[Saved data entries]
*** Begin section ***

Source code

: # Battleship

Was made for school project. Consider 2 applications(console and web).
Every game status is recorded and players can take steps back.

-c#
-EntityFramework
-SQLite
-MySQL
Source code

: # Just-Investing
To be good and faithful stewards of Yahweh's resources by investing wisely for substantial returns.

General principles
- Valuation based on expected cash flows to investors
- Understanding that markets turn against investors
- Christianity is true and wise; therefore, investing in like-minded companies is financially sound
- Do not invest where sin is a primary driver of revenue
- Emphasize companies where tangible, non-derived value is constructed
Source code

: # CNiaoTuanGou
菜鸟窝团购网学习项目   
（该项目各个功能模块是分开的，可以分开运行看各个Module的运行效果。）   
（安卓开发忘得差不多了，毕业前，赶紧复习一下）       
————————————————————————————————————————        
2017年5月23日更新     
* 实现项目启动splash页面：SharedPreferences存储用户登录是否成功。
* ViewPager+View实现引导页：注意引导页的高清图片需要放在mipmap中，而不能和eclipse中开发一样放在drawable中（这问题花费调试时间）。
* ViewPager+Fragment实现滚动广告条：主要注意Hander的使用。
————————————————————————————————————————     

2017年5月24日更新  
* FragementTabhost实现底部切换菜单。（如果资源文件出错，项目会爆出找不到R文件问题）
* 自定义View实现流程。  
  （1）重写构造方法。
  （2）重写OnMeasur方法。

*** End section ***

__Task objective__. Reproduce all the records. Keep them exact, please.

__Written solution__.
Source code

: # Battleship

Was made for school project. Consider 2 applications(console and web).
Every game status is recorded and players can take steps back.

-c#
-EntityFramework
-SQLite
-MySQL
Source code

: # Just-Investing
To be good and faithful stewards of Yahweh's resources by investing wisely for substantial returns.

General principles
- Valuation based on expected cash flows to investors
- Understanding that markets turn against investors
- Christianity is true and wise; therefore, investing in like-minded companies is financially sound
- Do not invest where sin is a primary driver of revenue
- Emphasize companies where tangible, non-derived value is constructed
Source code

: # CNiaoTuanGou
菜鸟窝团购网学习项目   
（该项目各个功能模块是分开的，可以分开运行看各个Module的运行效果。）   
（安卓开发忘得差不多了，毕业前，赶紧复习一下）       
————————————————————————————————————————        
2017年5月23日更新     
* 实现项目启动splash页面：SharedPreferences存储用户登录是否成功。
* ViewPager+View实现引导页：注意引导页的高清图片需要放在mipmap中，而不能和eclipse中开发一样放在drawable中（这问题花费调试时间）。
* ViewPager+Fragment实现滚动广告条：主要注意Hander的使用。
————————————————————————————————————————     

2017年5月24日更新  
* FragementTabhost实现底部切换菜单。（如果资源文件出错，项目会爆出找不到R文件问题）
* 自定义View实现流程。  
  （1）重写构造方法。
  （2）重写OnMeasur方法。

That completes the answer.